(Saved entries)
=== Begin Enclosure ===

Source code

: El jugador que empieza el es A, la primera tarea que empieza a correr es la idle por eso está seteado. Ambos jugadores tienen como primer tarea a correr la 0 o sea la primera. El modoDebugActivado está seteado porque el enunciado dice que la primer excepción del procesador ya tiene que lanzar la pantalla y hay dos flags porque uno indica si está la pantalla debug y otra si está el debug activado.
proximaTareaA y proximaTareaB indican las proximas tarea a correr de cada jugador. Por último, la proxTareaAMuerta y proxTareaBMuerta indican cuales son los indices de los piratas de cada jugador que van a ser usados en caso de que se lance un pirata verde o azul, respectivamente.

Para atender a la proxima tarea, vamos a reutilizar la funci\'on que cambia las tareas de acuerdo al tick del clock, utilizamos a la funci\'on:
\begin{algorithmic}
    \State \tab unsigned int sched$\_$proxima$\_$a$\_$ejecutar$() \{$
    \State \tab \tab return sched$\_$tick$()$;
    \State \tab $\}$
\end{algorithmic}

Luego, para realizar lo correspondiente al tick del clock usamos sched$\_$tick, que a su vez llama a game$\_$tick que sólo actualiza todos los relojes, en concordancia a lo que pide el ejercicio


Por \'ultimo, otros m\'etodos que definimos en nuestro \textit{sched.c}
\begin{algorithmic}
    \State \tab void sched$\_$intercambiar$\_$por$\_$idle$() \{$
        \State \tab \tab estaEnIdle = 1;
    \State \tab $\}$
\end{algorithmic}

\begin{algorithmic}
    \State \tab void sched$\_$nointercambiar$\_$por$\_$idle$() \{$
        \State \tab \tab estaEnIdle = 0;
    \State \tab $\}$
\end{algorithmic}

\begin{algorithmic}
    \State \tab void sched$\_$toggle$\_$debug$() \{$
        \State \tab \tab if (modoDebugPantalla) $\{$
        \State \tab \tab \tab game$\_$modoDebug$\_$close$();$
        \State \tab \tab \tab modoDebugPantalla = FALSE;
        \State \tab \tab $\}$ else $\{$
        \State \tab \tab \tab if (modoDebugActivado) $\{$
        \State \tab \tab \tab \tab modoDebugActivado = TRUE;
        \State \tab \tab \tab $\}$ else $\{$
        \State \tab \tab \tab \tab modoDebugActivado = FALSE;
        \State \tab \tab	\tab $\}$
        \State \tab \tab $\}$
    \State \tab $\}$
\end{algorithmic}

=== End Enclosure ===

■ **Task objective**
Look above for the line containing "Para atender a". From there to the final line of the entries, repeat every line exactly.

■ **Output of the task**
Para atender a la proxima tarea, vamos a reutilizar la funci\'on que cambia las tareas de acuerdo al tick del clock, utilizamos a la funci\'on:
\begin{algorithmic}
    \State \tab unsigned int sched$\_$proxima$\_$a$\_$ejecutar$() \{$
    \State \tab \tab return sched$\_$tick$()$;
    \State \tab $\}$
\end{algorithmic}

Luego, para realizar lo correspondiente al tick del clock usamos sched$\_$tick, que a su vez llama a game$\_$tick que sólo actualiza todos los relojes, en concordancia a lo que pide el ejercicio


Por \'ultimo, otros m\'etodos que definimos en nuestro \textit{sched.c}
\begin{algorithmic}
    \State \tab void sched$\_$intercambiar$\_$por$\_$idle$() \{$
        \State \tab \tab estaEnIdle = 1;
    \State \tab $\}$
\end{algorithmic}

\begin{algorithmic}
    \State \tab void sched$\_$nointercambiar$\_$por$\_$idle$() \{$
        \State \tab \tab estaEnIdle = 0;
    \State \tab $\}$
\end{algorithmic}

\begin{algorithmic}
    \State \tab void sched$\_$toggle$\_$debug$() \{$
        \State \tab \tab if (modoDebugPantalla) $\{$
        \State \tab \tab \tab game$\_$modoDebug$\_$close$();$
        \State \tab \tab \tab modoDebugPantalla = FALSE;
        \State \tab \tab $\}$ else $\{$
        \State \tab \tab \tab if (modoDebugActivado) $\{$
        \State \tab \tab \tab \tab modoDebugActivado = TRUE;
        \State \tab \tab \tab $\}$ else $\{$
        \State \tab \tab \tab \tab modoDebugActivado = FALSE;
        \State \tab \tab	\tab $\}$
        \State \tab \tab $\}$
    \State \tab $\}$
\end{algorithmic}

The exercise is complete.